In 1923 the Situ clan built their own, though public, "Situ's Library", which opened in 1926, costing more than 30,000 silver dollars. To save their reputation, the Guan clan built their own "Guan's Library", which opened in 1931, at a similar scale to Situ's. Both libraries were funded by overseas Chinese in the 1920s and incorporated architecture features including large clocks from overseas.

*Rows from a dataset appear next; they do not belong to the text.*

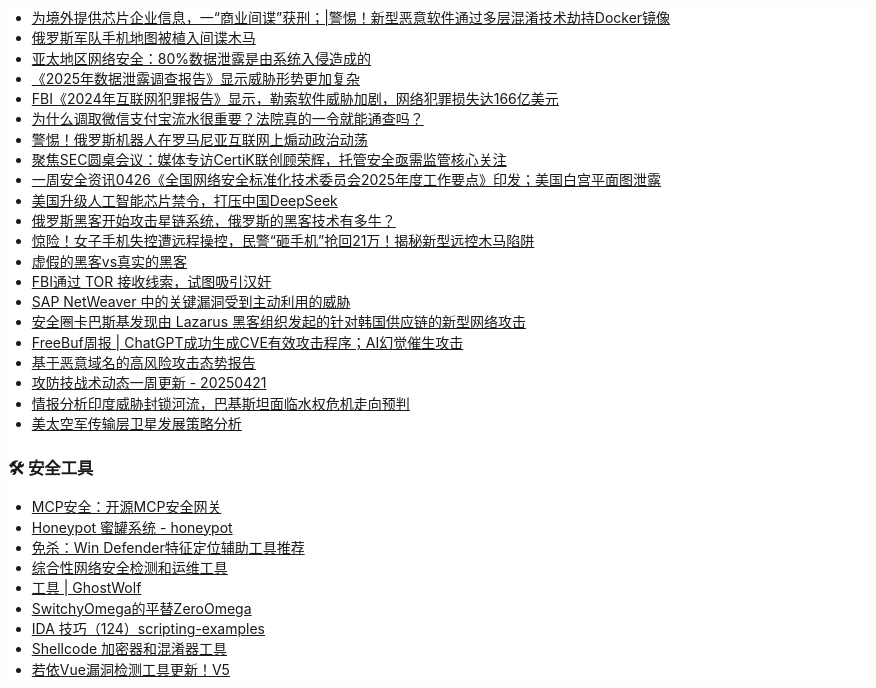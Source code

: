 * [为境外提供芯片企业信息，一“商业间谍”获刑；|警惕！新型恶意软件通过多层混淆技术劫持Docker镜像](https://mp.weixin.qq.com/s?__biz=MzAxMjE3ODU3MQ==&mid=2650610417&idx=1&sn=490017daa76289bbf1c0c614c0485f8b)
* [俄罗斯军队手机地图被植入间谍木马](https://mp.weixin.qq.com/s?__biz=MzAxMjE3ODU3MQ==&mid=2650610417&idx=2&sn=4bf8324a2e1b2ae73b073de0a77e8a22)
* [亚太地区网络安全：80%数据泄露是由系统入侵造成的](https://mp.weixin.qq.com/s?__biz=MzA5MzU5MzQzMA==&mid=2652115377&idx=1&sn=96eb964deab0746c799e7d322c0b883e)
* [《2025年数据泄露调查报告》显示威胁形势更加复杂](https://mp.weixin.qq.com/s?__biz=Mzg2NjY2MTI3Mg==&mid=2247499227&idx=1&sn=4b43a57b32c4bf382452b54bcd01333f)
* [FBI《2024年互联网犯罪报告》显示，勒索软件威胁加剧，网络犯罪损失达166亿美元](https://mp.weixin.qq.com/s?__biz=Mzg2NjY2MTI3Mg==&mid=2247499227&idx=2&sn=9c28a866871036bc1bad4beccf0a5f4b)
* [为什么调取微信支付宝流水很重要？法院真的一令就能通查吗？](https://mp.weixin.qq.com/s?__biz=MzIxOTM2MDYwNg==&mid=2247513447&idx=1&sn=6fb4b8b3d17f7af385543a05ce7e4577)
* [警惕！俄罗斯机器人在罗马尼亚互联网上煽动政治动荡](https://mp.weixin.qq.com/s?__biz=Mzg3OTYxODQxNg==&mid=2247486064&idx=1&sn=d4c3c79fea20f8597bc1b9c87b750c5b)
* [聚焦SEC圆桌会议：媒体专访CertiK联创顾荣辉，托管安全亟需监管核心关注](https://mp.weixin.qq.com/s?__biz=MzU5OTg4MTIxMw==&mid=2247504124&idx=1&sn=60db83451a6fc5deab6990e63eee4c6c)
* [一周安全资讯0426《全国网络安全标准化技术委员会2025年度工作要点》印发；美国白宫平面图泄露](https://mp.weixin.qq.com/s?__biz=MzIzMDQwMjg5NA==&mid=2247507036&idx=1&sn=eeb29feb65ef420b36e623e337947096)
* [美国升级人工智能芯片禁令，打压中国DeepSeek](https://mp.weixin.qq.com/s?__biz=MzUzODYyMDIzNw==&mid=2247518226&idx=1&sn=7e56378f083b8ac4d93516e9c1a1b3c7)
* [俄罗斯黑客开始攻击星链系统，俄罗斯的黑客技术有多牛？](https://mp.weixin.qq.com/s?__biz=Mzk1NzMwNTM5NQ==&mid=2247485204&idx=1&sn=dd972dfb07987150123d0ee366411edd)
* [惊险！女子手机失控遭远程操控，民警“砸手机”抢回21万！揭秘新型远控木马陷阱](https://mp.weixin.qq.com/s?__biz=Mzg4NTg5MDQ0OA==&mid=2247487776&idx=1&sn=99d310edd41d0a36b90fc19c06aa2557)
* [虚假的黑客vs真实的黑客](https://mp.weixin.qq.com/s?__biz=Mzg3MzUxNDQwNg==&mid=2247483884&idx=1&sn=e8631e31a28cedd12df50f1d81c858be)
* [FBI通过 TOR 接收线索，试图吸引汉奸](https://mp.weixin.qq.com/s?__biz=MzkzNDIzNDUxOQ==&mid=2247498299&idx=1&sn=56b8f82649c6550214a86316c58d5902)
* [SAP NetWeaver 中的关键漏洞受到主动利用的威胁](https://mp.weixin.qq.com/s?__biz=MzkzNDIzNDUxOQ==&mid=2247498299&idx=4&sn=7fc6a5afafb1dcc87ce8e0bd169e98c9)
* [安全圈卡巴斯基发现由 Lazarus 黑客组织发起的针对韩国供应链的新型网络攻击](https://mp.weixin.qq.com/s?__biz=MzIzMzE4NDU1OQ==&mid=2652069289&idx=2&sn=daf5471ab2dd7299dc8647e432e95dda)
* [FreeBuf周报 | ChatGPT成功生成CVE有效攻击程序；AI幻觉催生攻击](https://mp.weixin.qq.com/s?__biz=MjM5NjA0NjgyMA==&mid=2651319507&idx=1&sn=5fbbb83c208139335f1222b008c789b9)
* [基于恶意域名的高风险攻击态势报告](https://mp.weixin.qq.com/s?__biz=MjM5OTk4MDE2MA==&mid=2655276729&idx=1&sn=6cdda457846e8d31ccbf05475d50638a)
* [攻防技战术动态一周更新 - 20250421](https://mp.weixin.qq.com/s?__biz=MzkzODc4NjE1OQ==&mid=2247484016&idx=1&sn=f2cbc4fc7c529aabbc1f89cc3c7b4794)
* [情报分析印度威胁封锁河流，巴基斯坦面临水权危机走向预判](https://mp.weixin.qq.com/s?__biz=MzA3Mjc1MTkwOA==&mid=2650560814&idx=1&sn=427579b5b92d2d2f885f29cc1cd8c91c)
* [美太空军传输层卫星发展策略分析](https://mp.weixin.qq.com/s?__biz=MzI1OTExNDY1NQ==&mid=2651620777&idx=1&sn=6bfc45543f7b49d6a4b6f60b5f7260c7)

### 🛠️ 安全工具

* [MCP安全：开源MCP安全网关](https://mp.weixin.qq.com/s?__biz=MzkzMTY0MDgzNg==&mid=2247484390&idx=1&sn=9b66ea36e0a71c7fdaaf18cb231b2770)
* [Honeypot 蜜罐系统 - honeypot](https://mp.weixin.qq.com/s?__biz=MzIzNTE0Mzc0OA==&mid=2247486292&idx=1&sn=fc2b38b1fca613457a1f8055307de2b0)
* [免杀：Win Defender特征定位辅助工具推荐](https://mp.weixin.qq.com/s?__biz=Mzg3OTUxNTU2NQ==&mid=2247490439&idx=4&sn=8ffa78943026e3d0e015e8ebbf5d6049)
* [综合性网络安全检测和运维工具](https://mp.weixin.qq.com/s?__biz=MzkyNzIxMjM3Mg==&mid=2247490083&idx=1&sn=f26d1fd87b8484606b5dce30e2e18325)
* [工具 | GhostWolf](https://mp.weixin.qq.com/s?__biz=MzkwMTQ0NDA1NQ==&mid=2247492981&idx=4&sn=5ea3f0c0fb24caa9d7ae2e29fdc06272)
* [SwitchyOmega的平替ZeroOmega](https://mp.weixin.qq.com/s?__biz=MzkxNjMwNDUxNg==&mid=2247487977&idx=1&sn=10d83fffb674acec2b25a52b37e237fa)
* [IDA 技巧（124）scripting-examples](https://mp.weixin.qq.com/s?__biz=MzI1Mjk2MTM1OQ==&mid=2247485539&idx=1&sn=043f6a36a7bbd00373968c8db3547bf1)
* [Shellcode 加密器和混淆器工具](https://mp.weixin.qq.com/s?__biz=Mzg2NTk4MTE1MQ==&mid=2247487363&idx=1&sn=61610db9ea17aa480d18cc7c7654b2a6)
* [若依Vue漏洞检测工具更新！V5](https://mp.weixin.qq.com/s?__biz=MzAxMjE3ODU3MQ==&mid=2650610417&idx=4&sn=6972dd43d82d5f9c4167b7d74cb0b17d)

With the ascent of the People's Republic of China in 1949, the influence of the two clans began to wane. By 1958 both the Situ and Guan libraries were converted to government offices, and after 1968, both were abandoned. In 1978 major reforms in economic, cultural, and overseas Chinese policies were adopted to promote rural modernization, which led to a partial revival of the clan institutions. With the perseverance of the Kaiping clan members, at the approval of the government, and upon a massive wave of support and donations from overseas Chinese in the 1980s, the two lineage libraries were re-opened.

==Renovation of Chikan Old Town==

In April 2017, the government announced a plan to renovate the historic (1920-1930s) but aging Chikan Old Town. The plan is projected to cost 6 billion yuan ($875 million), cover almost 4,000 historic homes, and require several years to complete. As Chikan's population has mostly emigrated, with twice as many abroad than in town, a hope is that development would relieve rural poverty and attract overseas Chinese to return.